Work request
Search the records for the string "método" and copy every line in which it appears.

---*---

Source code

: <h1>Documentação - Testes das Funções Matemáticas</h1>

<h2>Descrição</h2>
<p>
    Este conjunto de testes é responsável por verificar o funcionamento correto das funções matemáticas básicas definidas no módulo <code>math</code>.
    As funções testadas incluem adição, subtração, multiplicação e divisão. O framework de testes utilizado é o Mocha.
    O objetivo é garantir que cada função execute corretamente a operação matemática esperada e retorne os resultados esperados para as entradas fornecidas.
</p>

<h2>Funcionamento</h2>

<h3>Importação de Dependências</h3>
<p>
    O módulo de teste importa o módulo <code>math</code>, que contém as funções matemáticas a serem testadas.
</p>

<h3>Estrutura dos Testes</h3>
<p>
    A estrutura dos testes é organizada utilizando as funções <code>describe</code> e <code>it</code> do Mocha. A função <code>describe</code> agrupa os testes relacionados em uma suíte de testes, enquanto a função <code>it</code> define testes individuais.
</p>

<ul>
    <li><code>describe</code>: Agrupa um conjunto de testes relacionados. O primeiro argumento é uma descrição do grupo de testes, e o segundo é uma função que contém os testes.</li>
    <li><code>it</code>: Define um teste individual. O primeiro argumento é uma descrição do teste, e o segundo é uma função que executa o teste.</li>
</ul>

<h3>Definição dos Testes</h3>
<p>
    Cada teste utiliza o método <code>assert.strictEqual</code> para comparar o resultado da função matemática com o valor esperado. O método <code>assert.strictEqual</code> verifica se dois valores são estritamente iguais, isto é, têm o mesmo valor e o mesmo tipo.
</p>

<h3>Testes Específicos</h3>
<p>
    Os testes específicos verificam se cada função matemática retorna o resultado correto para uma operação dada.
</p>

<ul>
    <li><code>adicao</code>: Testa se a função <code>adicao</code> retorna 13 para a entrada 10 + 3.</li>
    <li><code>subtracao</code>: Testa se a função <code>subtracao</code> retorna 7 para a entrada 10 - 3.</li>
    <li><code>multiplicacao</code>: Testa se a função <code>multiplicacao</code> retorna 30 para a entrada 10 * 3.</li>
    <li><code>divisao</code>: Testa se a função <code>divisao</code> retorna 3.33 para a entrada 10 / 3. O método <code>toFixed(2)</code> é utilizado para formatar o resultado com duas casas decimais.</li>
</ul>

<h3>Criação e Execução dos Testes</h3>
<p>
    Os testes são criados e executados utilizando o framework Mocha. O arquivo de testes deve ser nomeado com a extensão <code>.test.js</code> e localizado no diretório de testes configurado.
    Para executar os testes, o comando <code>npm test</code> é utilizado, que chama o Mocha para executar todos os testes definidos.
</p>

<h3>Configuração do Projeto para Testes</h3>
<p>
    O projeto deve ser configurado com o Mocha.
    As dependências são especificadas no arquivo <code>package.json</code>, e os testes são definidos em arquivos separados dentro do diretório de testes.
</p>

---*---

Output of the task
    Cada teste utiliza o método <code>assert.strictEqual</code> para comparar o resultado da função matemática com o valor esperado. O método <code>assert.strictEqual</code> verifica se dois valores são estritamente iguais, isto é, têm o mesmo valor e o mesmo tipo.
    <li><code>divisao</code>: Testa se a função <code>divisao</code> retorna 3.33 para a entrada 10 / 3. O método <code>toFixed(2)</code> é utilizado para formatar o resultado com duas casas decimais.</li>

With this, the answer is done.